* **EXERCISE DATA**

==============================

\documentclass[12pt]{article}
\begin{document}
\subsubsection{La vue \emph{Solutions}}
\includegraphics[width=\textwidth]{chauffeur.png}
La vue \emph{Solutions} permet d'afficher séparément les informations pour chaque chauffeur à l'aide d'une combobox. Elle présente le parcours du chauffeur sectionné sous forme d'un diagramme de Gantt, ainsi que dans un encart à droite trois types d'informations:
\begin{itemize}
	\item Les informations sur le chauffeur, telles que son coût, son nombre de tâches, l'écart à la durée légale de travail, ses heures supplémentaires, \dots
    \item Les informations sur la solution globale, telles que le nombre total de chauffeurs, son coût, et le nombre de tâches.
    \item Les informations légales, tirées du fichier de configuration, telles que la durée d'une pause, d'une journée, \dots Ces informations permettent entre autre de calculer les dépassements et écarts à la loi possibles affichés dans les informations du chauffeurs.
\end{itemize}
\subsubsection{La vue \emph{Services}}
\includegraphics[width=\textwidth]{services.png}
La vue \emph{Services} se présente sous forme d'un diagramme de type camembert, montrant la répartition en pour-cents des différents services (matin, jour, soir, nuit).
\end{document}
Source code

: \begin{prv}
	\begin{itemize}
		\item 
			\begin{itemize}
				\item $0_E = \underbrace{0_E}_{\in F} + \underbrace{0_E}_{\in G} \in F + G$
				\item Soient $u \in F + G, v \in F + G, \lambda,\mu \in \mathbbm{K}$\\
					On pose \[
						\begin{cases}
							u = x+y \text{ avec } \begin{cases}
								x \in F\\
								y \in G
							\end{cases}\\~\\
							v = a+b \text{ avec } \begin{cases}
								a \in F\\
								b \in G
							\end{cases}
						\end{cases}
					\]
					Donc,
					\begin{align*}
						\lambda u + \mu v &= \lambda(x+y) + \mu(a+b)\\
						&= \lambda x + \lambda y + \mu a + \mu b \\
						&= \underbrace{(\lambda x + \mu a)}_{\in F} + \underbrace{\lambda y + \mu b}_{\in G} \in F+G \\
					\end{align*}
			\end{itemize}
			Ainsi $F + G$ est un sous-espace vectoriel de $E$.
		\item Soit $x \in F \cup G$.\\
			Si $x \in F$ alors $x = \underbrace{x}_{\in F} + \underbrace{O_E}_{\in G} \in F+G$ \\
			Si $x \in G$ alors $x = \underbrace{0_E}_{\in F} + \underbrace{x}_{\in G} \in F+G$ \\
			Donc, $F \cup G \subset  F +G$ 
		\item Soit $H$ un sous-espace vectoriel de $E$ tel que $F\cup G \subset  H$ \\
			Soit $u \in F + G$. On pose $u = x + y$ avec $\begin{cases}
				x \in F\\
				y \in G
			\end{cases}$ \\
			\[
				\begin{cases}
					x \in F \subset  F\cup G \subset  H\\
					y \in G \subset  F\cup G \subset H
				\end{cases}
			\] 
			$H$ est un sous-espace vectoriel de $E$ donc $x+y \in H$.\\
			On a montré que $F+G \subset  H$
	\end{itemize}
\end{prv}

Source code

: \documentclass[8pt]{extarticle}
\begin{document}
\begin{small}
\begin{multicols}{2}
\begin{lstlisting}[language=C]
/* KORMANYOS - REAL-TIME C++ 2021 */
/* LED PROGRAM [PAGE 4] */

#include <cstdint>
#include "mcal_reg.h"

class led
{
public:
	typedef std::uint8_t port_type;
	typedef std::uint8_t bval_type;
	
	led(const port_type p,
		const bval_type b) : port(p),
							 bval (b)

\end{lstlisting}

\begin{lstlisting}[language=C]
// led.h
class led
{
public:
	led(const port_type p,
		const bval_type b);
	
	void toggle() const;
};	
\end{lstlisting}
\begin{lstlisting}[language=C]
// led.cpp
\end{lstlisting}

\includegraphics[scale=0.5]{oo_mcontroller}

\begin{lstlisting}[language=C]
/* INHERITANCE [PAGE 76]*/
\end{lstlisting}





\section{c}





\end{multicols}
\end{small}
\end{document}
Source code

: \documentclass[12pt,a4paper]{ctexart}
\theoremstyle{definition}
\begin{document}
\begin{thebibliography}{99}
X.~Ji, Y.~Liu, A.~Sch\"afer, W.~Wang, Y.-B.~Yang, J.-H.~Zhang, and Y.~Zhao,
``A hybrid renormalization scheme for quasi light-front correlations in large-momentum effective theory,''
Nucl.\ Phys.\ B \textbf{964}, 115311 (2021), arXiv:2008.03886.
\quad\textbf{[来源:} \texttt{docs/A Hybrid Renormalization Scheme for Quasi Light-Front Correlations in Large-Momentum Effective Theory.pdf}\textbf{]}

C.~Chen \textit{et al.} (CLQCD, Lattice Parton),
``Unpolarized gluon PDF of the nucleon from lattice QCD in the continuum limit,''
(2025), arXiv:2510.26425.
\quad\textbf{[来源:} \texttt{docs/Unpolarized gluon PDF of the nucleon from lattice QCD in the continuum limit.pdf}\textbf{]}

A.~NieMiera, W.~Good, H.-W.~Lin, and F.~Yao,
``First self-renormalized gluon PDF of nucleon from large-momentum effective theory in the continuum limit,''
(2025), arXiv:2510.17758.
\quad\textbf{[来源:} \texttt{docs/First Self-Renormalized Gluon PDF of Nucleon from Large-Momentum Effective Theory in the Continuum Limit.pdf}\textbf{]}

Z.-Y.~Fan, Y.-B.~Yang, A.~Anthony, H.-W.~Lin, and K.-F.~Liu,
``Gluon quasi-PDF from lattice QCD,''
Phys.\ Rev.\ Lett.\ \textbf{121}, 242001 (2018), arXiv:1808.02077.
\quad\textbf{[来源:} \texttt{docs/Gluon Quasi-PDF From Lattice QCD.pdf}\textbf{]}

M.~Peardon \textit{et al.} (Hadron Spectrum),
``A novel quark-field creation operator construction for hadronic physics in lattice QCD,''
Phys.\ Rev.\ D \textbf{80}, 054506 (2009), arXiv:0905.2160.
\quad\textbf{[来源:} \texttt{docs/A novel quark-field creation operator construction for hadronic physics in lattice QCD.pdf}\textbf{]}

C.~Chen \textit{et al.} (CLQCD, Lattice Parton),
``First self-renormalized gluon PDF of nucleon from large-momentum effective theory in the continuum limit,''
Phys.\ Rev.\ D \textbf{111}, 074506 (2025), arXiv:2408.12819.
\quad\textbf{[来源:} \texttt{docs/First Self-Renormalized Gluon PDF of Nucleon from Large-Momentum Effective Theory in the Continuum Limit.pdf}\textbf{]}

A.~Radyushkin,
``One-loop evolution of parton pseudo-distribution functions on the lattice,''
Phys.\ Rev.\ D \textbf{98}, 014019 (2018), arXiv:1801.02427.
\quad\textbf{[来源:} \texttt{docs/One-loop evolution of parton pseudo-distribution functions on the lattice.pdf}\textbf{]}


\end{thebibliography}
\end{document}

==============================

* **TASK OBJECTIVE**
Print out an identical copy of the whole listing.

* **SOLUTION FOR THIS TASK**
\documentclass[12pt]{article}
\begin{document}
\subsubsection{La vue \emph{Solutions}}
\includegraphics[width=\textwidth]{chauffeur.png}
La vue \emph{Solutions} permet d'afficher séparément les informations pour chaque chauffeur à l'aide d'une combobox. Elle présente le parcours du chauffeur sectionné sous forme d'un diagramme de Gantt, ainsi que dans un encart à droite trois types d'informations:
\begin{itemize}
	\item Les informations sur le chauffeur, telles que son coût, son nombre de tâches, l'écart à la durée légale de travail, ses heures supplémentaires, \dots
    \item Les informations sur la solution globale, telles que le nombre total de chauffeurs, son coût, et le nombre de tâches.
    \item Les informations légales, tirées du fichier de configuration, telles que la durée d'une pause, d'une journée, \dots Ces informations permettent entre autre de calculer les dépassements et écarts à la loi possibles affichés dans les informations du chauffeurs.
\end{itemize}
\subsubsection{La vue \emph{Services}}
\includegraphics[width=\textwidth]{services.png}
La vue \emph{Services} se présente sous forme d'un diagramme de type camembert, montrant la répartition en pour-cents des différents services (matin, jour, soir, nuit).
\end{document}
Source code

: \begin{prv}
	\begin{itemize}
		\item 
			\begin{itemize}
				\item $0_E = \underbrace{0_E}_{\in F} + \underbrace{0_E}_{\in G} \in F + G$
				\item Soient $u \in F + G, v \in F + G, \lambda,\mu \in \mathbbm{K}$\\
					On pose \[
						\begin{cases}
							u = x+y \text{ avec } \begin{cases}
								x \in F\\
								y \in G
							\end{cases}\\~\\
							v = a+b \text{ avec } \begin{cases}
								a \in F\\
								b \in G
							\end{cases}
						\end{cases}
					\]
					Donc,
					\begin{align*}
						\lambda u + \mu v &= \lambda(x+y) + \mu(a+b)\\
						&= \lambda x + \lambda y + \mu a + \mu b \\
						&= \underbrace{(\lambda x + \mu a)}_{\in F} + \underbrace{\lambda y + \mu b}_{\in G} \in F+G \\
					\end{align*}
			\end{itemize}
			Ainsi $F + G$ est un sous-espace vectoriel de $E$.
		\item Soit $x \in F \cup G$.\\
			Si $x \in F$ alors $x = \underbrace{x}_{\in F} + \underbrace{O_E}_{\in G} \in F+G$ \\
			Si $x \in G$ alors $x = \underbrace{0_E}_{\in F} + \underbrace{x}_{\in G} \in F+G$ \\
			Donc, $F \cup G \subset  F +G$ 
		\item Soit $H$ un sous-espace vectoriel de $E$ tel que $F\cup G \subset  H$ \\
			Soit $u \in F + G$. On pose $u = x + y$ avec $\begin{cases}
				x \in F\\
				y \in G
			\end{cases}$ \\
			\[
				\begin{cases}
					x \in F \subset  F\cup G \subset  H\\
					y \in G \subset  F\cup G \subset H
				\end{cases}
			\] 
			$H$ est un sous-espace vectoriel de $E$ donc $x+y \in H$.\\
			On a montré que $F+G \subset  H$
	\end{itemize}
\end{prv}

Source code

: \documentclass[8pt]{extarticle}
\begin{document}
\begin{small}
\begin{multicols}{2}
\begin{lstlisting}[language=C]
/* KORMANYOS - REAL-TIME C++ 2021 */
/* LED PROGRAM [PAGE 4] */

#include <cstdint>
#include "mcal_reg.h"

class led
{
public:
	typedef std::uint8_t port_type;
	typedef std::uint8_t bval_type;
	
	led(const port_type p,
		const bval_type b) : port(p),
							 bval (b)

\end{lstlisting}

\begin{lstlisting}[language=C]
// led.h
class led
{
public:
	led(const port_type p,
		const bval_type b);
	
	void toggle() const;
};	
\end{lstlisting}
\begin{lstlisting}[language=C]
// led.cpp
\end{lstlisting}

\includegraphics[scale=0.5]{oo_mcontroller}

\begin{lstlisting}[language=C]
/* INHERITANCE [PAGE 76]*/
\end{lstlisting}





\section{c}





\end{multicols}
\end{small}
\end{document}
Source code

: \documentclass[12pt,a4paper]{ctexart}
\theoremstyle{definition}
\begin{document}
\begin{thebibliography}{99}
X.~Ji, Y.~Liu, A.~Sch\"afer, W.~Wang, Y.-B.~Yang, J.-H.~Zhang, and Y.~Zhao,
``A hybrid renormalization scheme for quasi light-front correlations in large-momentum effective theory,''
Nucl.\ Phys.\ B \textbf{964}, 115311 (2021), arXiv:2008.03886.
\quad\textbf{[来源:} \texttt{docs/A Hybrid Renormalization Scheme for Quasi Light-Front Correlations in Large-Momentum Effective Theory.pdf}\textbf{]}

C.~Chen \textit{et al.} (CLQCD, Lattice Parton),
``Unpolarized gluon PDF of the nucleon from lattice QCD in the continuum limit,''
(2025), arXiv:2510.26425.
\quad\textbf{[来源:} \texttt{docs/Unpolarized gluon PDF of the nucleon from lattice QCD in the continuum limit.pdf}\textbf{]}

A.~NieMiera, W.~Good, H.-W.~Lin, and F.~Yao,
``First self-renormalized gluon PDF of nucleon from large-momentum effective theory in the continuum limit,''
(2025), arXiv:2510.17758.
\quad\textbf{[来源:} \texttt{docs/First Self-Renormalized Gluon PDF of Nucleon from Large-Momentum Effective Theory in the Continuum Limit.pdf}\textbf{]}

Z.-Y.~Fan, Y.-B.~Yang, A.~Anthony, H.-W.~Lin, and K.-F.~Liu,
``Gluon quasi-PDF from lattice QCD,''
Phys.\ Rev.\ Lett.\ \textbf{121}, 242001 (2018), arXiv:1808.02077.
\quad\textbf{[来源:} \texttt{docs/Gluon Quasi-PDF From Lattice QCD.pdf}\textbf{]}

M.~Peardon \textit{et al.} (Hadron Spectrum),
``A novel quark-field creation operator construction for hadronic physics in lattice QCD,''
Phys.\ Rev.\ D \textbf{80}, 054506 (2009), arXiv:0905.2160.
\quad\textbf{[来源:} \texttt{docs/A novel quark-field creation operator construction for hadronic physics in lattice QCD.pdf}\textbf{]}

C.~Chen \textit{et al.} (CLQCD, Lattice Parton),
``First self-renormalized gluon PDF of nucleon from large-momentum effective theory in the continuum limit,''
Phys.\ Rev.\ D \textbf{111}, 074506 (2025), arXiv:2408.12819.
\quad\textbf{[来源:} \texttt{docs/First Self-Renormalized Gluon PDF of Nucleon from Large-Momentum Effective Theory in the Continuum Limit.pdf}\textbf{]}

A.~Radyushkin,
``One-loop evolution of parton pseudo-distribution functions on the lattice,''
Phys.\ Rev.\ D \textbf{98}, 014019 (2018), arXiv:1801.02427.
\quad\textbf{[来源:} \texttt{docs/One-loop evolution of parton pseudo-distribution functions on the lattice.pdf}\textbf{]}


\end{thebibliography}
\end{document}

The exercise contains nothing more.